You talk of a lockdown - especially for hospitality - as if it is a trifling matter of little consequence. In the last week, because of various prophesies made by the "experts", hospitality venues have seen an avalanche of cancellations. Many of these places earn up to 40% of their annual profits in December, so they have been absolutely devastated. Most of them have yet to recover from last year's debacle and some have now packed it in for the rest of the year, unable to cope with this constant uncertainty. It's a fair bet that a number of them will never reopen.
In a normal year the hospitality industry contributes around £60bn to the UK economy and makes up about 3% of the country's turnover. As well as that it employs over 2.5m people, accounting for around 7% of the country's jobs. To glibly ask "why are the government dithering about so much?" is crass. It may be, because of the figures I quoted above, that the government is considering the matter carefully rather than simply locking the country down to protect the NHS from having to deal with a disease that is currently seeing about 5% of hospital beds occupied by its sufferers.

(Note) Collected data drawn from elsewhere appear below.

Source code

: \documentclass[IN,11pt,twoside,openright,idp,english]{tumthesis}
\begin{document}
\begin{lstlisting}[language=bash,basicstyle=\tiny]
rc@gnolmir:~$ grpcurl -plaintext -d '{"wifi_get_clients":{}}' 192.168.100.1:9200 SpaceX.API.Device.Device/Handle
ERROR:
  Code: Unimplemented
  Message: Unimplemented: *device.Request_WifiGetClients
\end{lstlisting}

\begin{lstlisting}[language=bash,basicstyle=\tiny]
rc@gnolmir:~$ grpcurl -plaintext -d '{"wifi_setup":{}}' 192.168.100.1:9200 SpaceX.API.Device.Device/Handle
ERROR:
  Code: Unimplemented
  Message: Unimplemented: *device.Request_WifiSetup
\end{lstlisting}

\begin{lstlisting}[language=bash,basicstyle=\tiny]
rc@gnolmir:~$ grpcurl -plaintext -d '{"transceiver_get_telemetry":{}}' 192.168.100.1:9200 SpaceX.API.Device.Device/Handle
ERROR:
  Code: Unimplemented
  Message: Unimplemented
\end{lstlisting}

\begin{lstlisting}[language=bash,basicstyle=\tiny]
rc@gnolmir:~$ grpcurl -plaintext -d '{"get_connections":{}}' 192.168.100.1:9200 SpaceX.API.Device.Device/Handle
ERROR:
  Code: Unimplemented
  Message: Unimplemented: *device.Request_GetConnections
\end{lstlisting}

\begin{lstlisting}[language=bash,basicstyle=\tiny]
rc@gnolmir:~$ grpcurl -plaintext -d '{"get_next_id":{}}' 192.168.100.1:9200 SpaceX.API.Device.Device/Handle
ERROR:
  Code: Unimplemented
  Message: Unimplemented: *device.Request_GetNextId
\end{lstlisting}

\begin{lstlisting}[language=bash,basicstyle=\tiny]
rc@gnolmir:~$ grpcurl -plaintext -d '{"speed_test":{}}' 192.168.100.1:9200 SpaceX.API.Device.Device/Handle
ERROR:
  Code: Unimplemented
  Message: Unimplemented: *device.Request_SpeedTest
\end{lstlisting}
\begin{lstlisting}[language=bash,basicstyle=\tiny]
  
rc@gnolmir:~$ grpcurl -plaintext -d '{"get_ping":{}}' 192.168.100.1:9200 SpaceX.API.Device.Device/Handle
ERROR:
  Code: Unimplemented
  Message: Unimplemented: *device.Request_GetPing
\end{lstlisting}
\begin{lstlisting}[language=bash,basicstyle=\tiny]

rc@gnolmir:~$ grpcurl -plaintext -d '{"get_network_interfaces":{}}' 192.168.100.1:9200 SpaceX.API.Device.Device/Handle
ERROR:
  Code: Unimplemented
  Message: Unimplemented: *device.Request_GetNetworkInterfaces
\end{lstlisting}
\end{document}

Of course there is nothing to prevent individual people and businesses from continuing to behave in the way you describe your parents' anniversary was conducted, nor indeed for businesses to close entirely if they are that much concerned. Personally I would hope they wouldn't. I went for a final meal of the year to my local family run Italian restaurant - Mum, Dad and daughter. I expected it to have suffered a wave of cancellations and to be empty. Fortunately I was wrong and it was packed (well as packed as it can be - they can only do 30 covers). I was pleased to see that some people had taken a pragmatic approach to the latest surge in infections and continued to behave relatively normally.